Member of Legislative Assembly, Telangana
- Incumbent
- Assumed office 2023
- Preceded by: Peddi Sudarshan Reddy
- Constituency: Narsampet
- In office 2014–2018
- Preceded by: Revuri Prakash Reddy
- Succeeded by: Peddi Sudarshan Reddy

Personal details
- Party: Indian National Congress

= Donthi Madhava Reddy =

Indian politician

Donthi Madhava Reddy (born 16 August 1961) is an Indian politician from Telangana state. He is a member of the Telangana Legislative Assembly from Narasampet Assembly constituency in Warangal district. He represents Indian National Congress and won the 2023 Telangana Legislative Assembly election.

== Early life and education ==
Reddy is from an agricultural family in Narasampet, Warangal district. His father late Narasimha Reddy was a farmer. He completed Class 12 in 1976 at Government Junior College, Narsampet and later discontinued his studies.

== Career ==
Reddy began with as a leader of the local body and served as sarpanch of Ameenanabad village, Warangal district, from 1981 to 1988. Later, he became the chairman of the D.C.C.B. Warangal district from 1995 to 2000.
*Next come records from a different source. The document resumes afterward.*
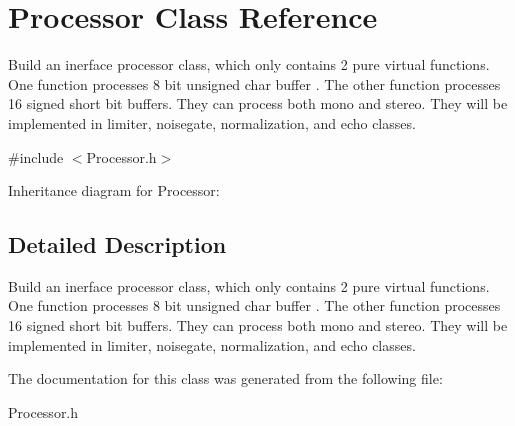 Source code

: \hypertarget{classProcessor}{}\section{Processor Class Reference}
\label{classProcessor}


Build an inerface processor class, which only contains 2 pure virtual functions. One function processes 8 bit unsigned char buffer . The other function processes 16 signed short bit buffers. They can process both mono and stereo. They will be implemented in limiter, noisegate, normalization, and echo classes.  




{\ttfamily \#include $<$Processor.\+h$>$}



Inheritance diagram for Processor\+:


\subsection{Detailed Description}
Build an inerface processor class, which only contains 2 pure virtual functions. One function processes 8 bit unsigned char buffer . The other function processes 16 signed short bit buffers. They can process both mono and stereo. They will be implemented in limiter, noisegate, normalization, and echo classes. 

The documentation for this class was generated from the following file\+:\begin{DoxyCompactItemize}
\item 
Processor.\+h\end{DoxyCompactItemize}

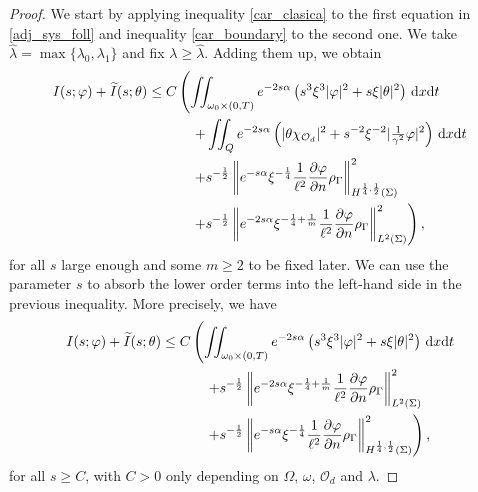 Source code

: \documentclass{dcds-bOF}
\theoremstyle{definition}
\def\csbd{\rho_{\Gamma}}
\def\dx{\,\textnormal{d}x}
\def\dt{\textnormal{d}t}
\begin{document}
\begin{proof}
We start by applying inequality \eqref{car_clasica} to the first equation in \eqref{adj_sys_foll} and inequality \eqref{car_boundary} to the second one. We take $\hat \lambda=\max\{\lambda_0,\lambda_1\}$ and fix $\lambda\geq \hat \lambda$. Adding them up, we obtain
%
\begin{equation*}
\begin{split}
I(s;\varphi)+\widetilde{I}(s;\theta)\leq C&\left(\iint_{\omega_0\times(0,T)}e^{-2s\alpha}\left(s^3\xi^3|\varphi|^2+s\xi|\theta|^2\right)\dx\dt \right. \\
&\quad \left. +\iint_Q e^{-2s\alpha}\left(|\theta\chi_{\mathcal O_d}|^2+s^{-2}\xi^{-2}|\tfrac{1}{\gamma^2}\varphi|^2\right)\dx\dt\right. \\
&\quad\left. +s^{-\frac{1}{2}}\left\|e^{-s\alpha}\xi^{-\frac{1}{4}}\frac{1}{\ell^2}\frac{\partial \varphi}{\partial n}\csbd \right\|^2_{H^{\frac{1}{4},\frac{1}{2}}(\Sigma)}\right. \\
&\quad \left. +s^{-\frac{1}{2}}\left\| e^{-2s\alpha}\xi^{-\frac{1}{4}+\frac{1}{m}} \frac{1}{\ell^2}\frac{\partial \varphi}{\partial n} \csbd \right\|^{2}_{L^2(\Sigma)}  \right),
\end{split}
\end{equation*}
%
for all $s$ large enough and some $m\geq 2$ to be fixed later. We can use the parameter $s$ to absorb the lower order terms into the left-hand side in the previous inequality. More precisely, we have
%
\begin{equation}\label{car_con_bound}
\begin{split}
I(s;\varphi)+\widetilde{I}(s;\theta)\leq C&\left(\iint_{\omega_0\times(0,T)}e^{-2s\alpha}\left(s^3\xi^3|\varphi|^2+s\xi|\theta|^2\right)\dx\dt \right. \\
&\quad\left.+ s^{-\frac{1}{2}}\left\| e^{-2s\alpha}\xi^{-\frac{1}{4}+\frac{1}{m}} \frac{1}{\ell^2}\frac{\partial \varphi}{\partial n} \csbd \right\|^{2}_{L^2(\Sigma)} \right. \\
&\quad\left. +s^{-\frac{1}{2}}\left\|e^{-s\alpha}\xi^{-\frac{1}{4}}\frac{1}{\ell^2}\frac{\partial \varphi}{\partial n}\csbd \right\|^2_{H^{\frac{1}{4},\frac{1}{2}}(\Sigma)}  \right),
\end{split}
\end{equation}
%
for all $s\geq C$, with $C>0$ only depending on $\Omega$, $\omega$, $\mathcal O_d$ and $\lambda$.


\end{proof}
\end{document}
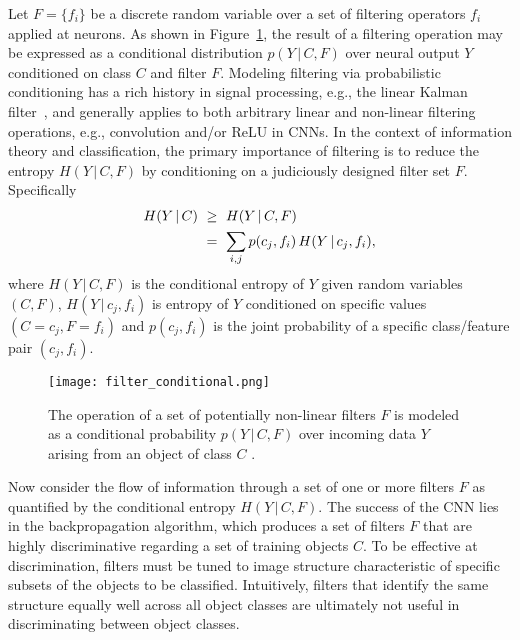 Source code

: \documentclass[10pt,onecolumn]{article}
\begin{document}
Let $F=\{f_i\}$ be a discrete random variable over a set of filtering operators $f_i$ applied at neurons. As shown in Figure~\ref{fig:filtering}, the result of a filtering operation may be expressed as a conditional distribution $p(Y\, | \,C,F)$ over neural output $Y$ conditioned on class $C$ and filter $F$. Modeling filtering via probabilistic conditioning has a rich history in signal processing, e.g., the linear Kalman filter~\cite{kalman1960new}, and generally applies to both arbitrary linear and non-linear filtering operations, e.g., convolution and/or ReLU in CNNs. In the context of information theory and classification, the primary importance of filtering is to reduce the entropy $H(Y\, | \,C,F)$ by conditioning on a judiciously designed filter set $F$. Specifically 
\begin{align}
  H(Y\, | \,C) & \ \geq \ H(Y\, | \,C,F) \\ \notag 
     & \ = \ \sum_{i,j} p(c_j,f_i) \, H(Y\, | \,c_j,f_i),
\end{align}
where $H(Y\, | \,C,F)$ is the conditional entropy of $Y$ given random variables $(C,F)$, $H(Y\, | \,c_j,f_i)$ is entropy of $Y$ conditioned on specific values $(C=c_j,F=f_i)$ and $p(c_j,f_i)$ is the joint probability of a specific class/feature pair $(c_j,f_i)$. 

\begin{figure}[t]
\begin{center}
\texttt{[image: filter\_conditional.png]}
\end{center}
   \caption{The operation of a set of potentially non-linear filters $F$ is modeled as a conditional probability $p(Y\, | \,C,F)$ over incoming data $Y$ arising from an object of class $C$ .}
\label{fig:filtering}
\end{figure}

Now consider the flow of information through a set of one or more filters $F$ as quantified by the conditional entropy $H(Y\, | \,C,F)$. The success of the CNN lies in the backpropagation algorithm, which produces a set of filters $F$ that are highly discriminative regarding a set of training objects $C$. To be effective at discrimination, filters must be tuned to image structure characteristic of specific subsets of the objects to be classified. Intuitively, filters that identify the same structure equally well across all object classes are ultimately not useful in discriminating between object classes.
\end{document}
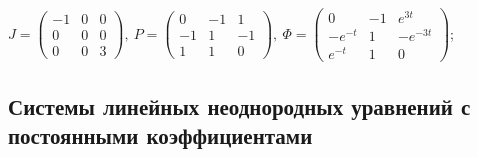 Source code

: \begin{enumsolsfull}
		\item \( J = \begin{pmatrix} -1 & 0 & 0 \\ 0 & 0 & 0 \\ 0 & 0 & 3 \end{pmatrix}, ~ P = \begin{pmatrix} 0 & -1 & 1 \\ -1 & 1 & -1 \\ 1 & 1 & 0 \end{pmatrix}, ~ \Phi = \begin{pmatrix} 0 & -1 & e^{3t} \\ -e^{-t} & 1 & -e^{-3t} \\ e^{-t} & 1 & 0 \end{pmatrix} \); %
	
	\end{enumsolsfull}

\subsection*{Системы линейных неоднородных уравнений с постоянными коэффициентами}

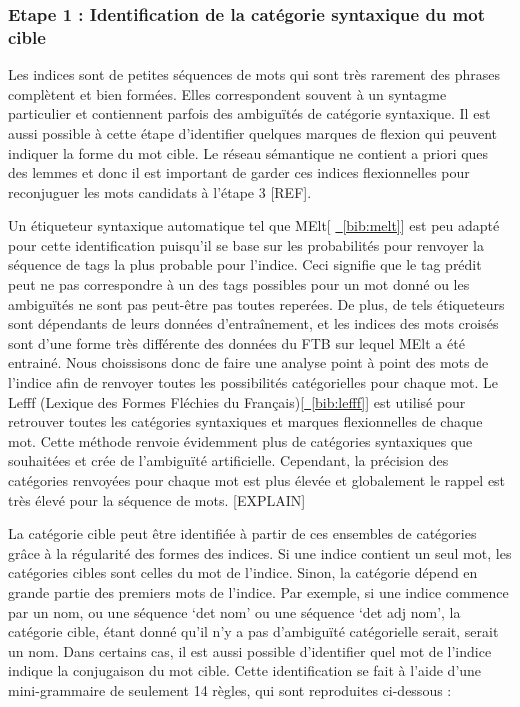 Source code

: \subsubsection{Etape 1 : Identification de la catégorie syntaxique du mot cible}
Les indices sont de petites séquences de mots qui sont très rarement des phrases 
complètent et bien formées. Elles correspondent souvent à un syntagme 
particulier et contiennent parfois des ambiguïtés de catégorie syntaxique. Il 
est aussi possible à cette étape d'identifier quelques marques de flexion qui 
peuvent indiquer la forme du mot cible. Le réseau sémantique ne contient a 
priori ques des lemmes et donc il est important de garder ces indices 
flexionnelles pour reconjuguer les mots candidats à l'étape 3 [REF].  

Un étiqueteur syntaxique automatique tel que MElt[ 
\hyperref[bib:melt]{~\ref*{bib:melt}}] est peu adapté pour cette identification 
puisqu'il se base sur les probabilités pour renvoyer la séquence de tags la plus 
probable pour l'indice. Ceci signifie que le tag prédit peut ne pas correspondre 
à un des tags possibles pour un mot donné ou les ambiguïtés ne sont pas 
peut-être pas toutes reperées. De plus, de tels étiqueteurs sont dépendants de 
leurs données d'entraînement, et les indices des mots croisés sont d'une forme 
très différente des données du FTB sur lequel MElt a été entrainé. Nous 
choissisons donc de faire une analyse point à point des mots de l'indice afin de 
renvoyer toutes les possibilités catégorielles pour chaque mot. Le Lefff 
(Lexique des Formes Fléchies du 
Français)[\hyperref[bib:lefff]{~\ref*{bib:lefff}}] est utilisé pour retrouver 
toutes les catégories syntaxiques et marques flexionnelles de chaque mot. Cette 
méthode renvoie évidemment plus de catégories syntaxiques que souhaitées et crée 
de l'ambiguïté artificielle. Cependant, la précision des catégories renvoyées 
pour chaque mot est plus élevée et globalement le rappel est très élevé pour la 
séquence de mots. [EXPLAIN]

La catégorie cible peut être identifiée à partir de ces ensembles de catégories 
grâce à la régularité des formes des indices. Si une indice contient un seul 
mot, les catégories cibles sont celles du mot de l'indice. Sinon, la catégorie 
dépend en grande partie des premiers mots de l'indice. Par exemple, si une 
indice commence par un nom, ou une séquence \lq{det nom}\rq{} ou une séquence 
\lq{det adj nom}\rq{}, la catégorie cible, étant donné qu'il n'y a pas 
d'ambiguïté catégorielle serait, serait un nom. Dans certains cas, il est aussi 
possible d'identifier quel mot de l'indice indique la conjugaison du mot cible. 
Cette identification se fait à l'aide d'une mini-grammaire de seulement 14 
règles, qui sont reproduites ci-dessous :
He won as an MLA for the second time from Narasampet Assembly constituency representing Indian National Congress in the 2023 Telangana Legislative Assembly election. He polled 104,185 votes and defeated his nearest rival, Peddi Sudarshan Reddy of Bharat Rashtra Samithi, by a margin of 18,889 votes. Earlier in 2014, he became an MLA for the first time as an independent. However, he lost the 2018 Telangana Legislative Assembly election.